> EXERCISE PROMPT:
Look through the listing below for the string "height". Show each line where it occurs.

> INPUT DATA:

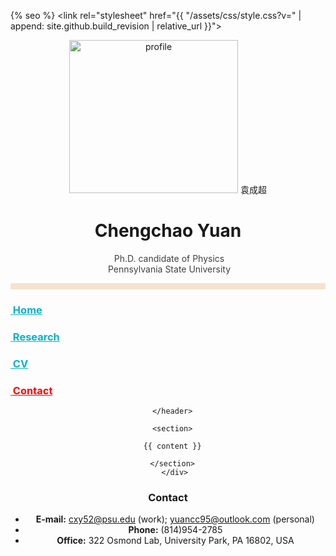   <head>
    <meta charset="UTF-8">
    <meta http-equiv="X-UA-Compatible" content="IE=edge">
    <meta name="viewport" content="width=device-width, initial-scale=1">
    
  

{% seo %}
    <link rel="stylesheet" href="{{ "/assets/css/style.css?v=" | append: site.github.build_revision | relative_url }}">
    <!--[if lt IE 9]>
    <script src="https://cdnjs.cloudflare.com/ajax/libs/html5shiv/3.7.3/html5shiv.min.js"></script>
    <![endif]-->
  </head>
  <body>
  <div class="wrapper">
      <header>
        <img src="https://yuan-cc.github.io/files/profile.png" alt="profile" width="270" height="245">
      袁成超
        <h1>Chengchao Yuan</h1>
        <p style="color:#404040">&nbsp;Ph.D. candidate of Physics<br>&nbsp;Pennsylvania State University</p>
        <hr style="height:10px;border-width:0;color:#F6E3CE;background-color:#F6E3CE">
        <h3 style="text-align:left;"><a href="https://yuan-cc.github.io/" style="color:#09B2C5">&nbsp;Home</a></h3>
        <h3 style="text-align:left;"><a href="https://yuan-cc.github.io/research/research.html"  style="color:#09B2C5",class="btn">&nbsp;Research</a></h3>
        <h3 style="text-align:left;"><a href="https://yuan-cc.github.io/CV.html" style="color:#09B2C5",class="btn">&nbsp;CV</a></h3>  
        <h3 style="text-align:left;"><a href="https://yuan-cc.github.io/contact.html" style="color:red",class="current btn">&nbsp;Contact</a></h3>

      </header>

      <section>

      {{ content }}

      </section>
       </div>

  </body>
  
### Contact
- **E-mail:** <cxy52@psu.edu> (work); <yuancc95@outlook.com> (personal)
- **Phone:** (814)954-2785
- **Office:** 322 Osmond Lab, University Park, PA 16802, USA
<br>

> WRITTEN ANSWER:
        <img src="https://yuan-cc.github.io/files/profile.png" alt="profile" width="270" height="245">
        <hr style="height:10px;border-width:0;color:#F6E3CE;background-color:#F6E3CE">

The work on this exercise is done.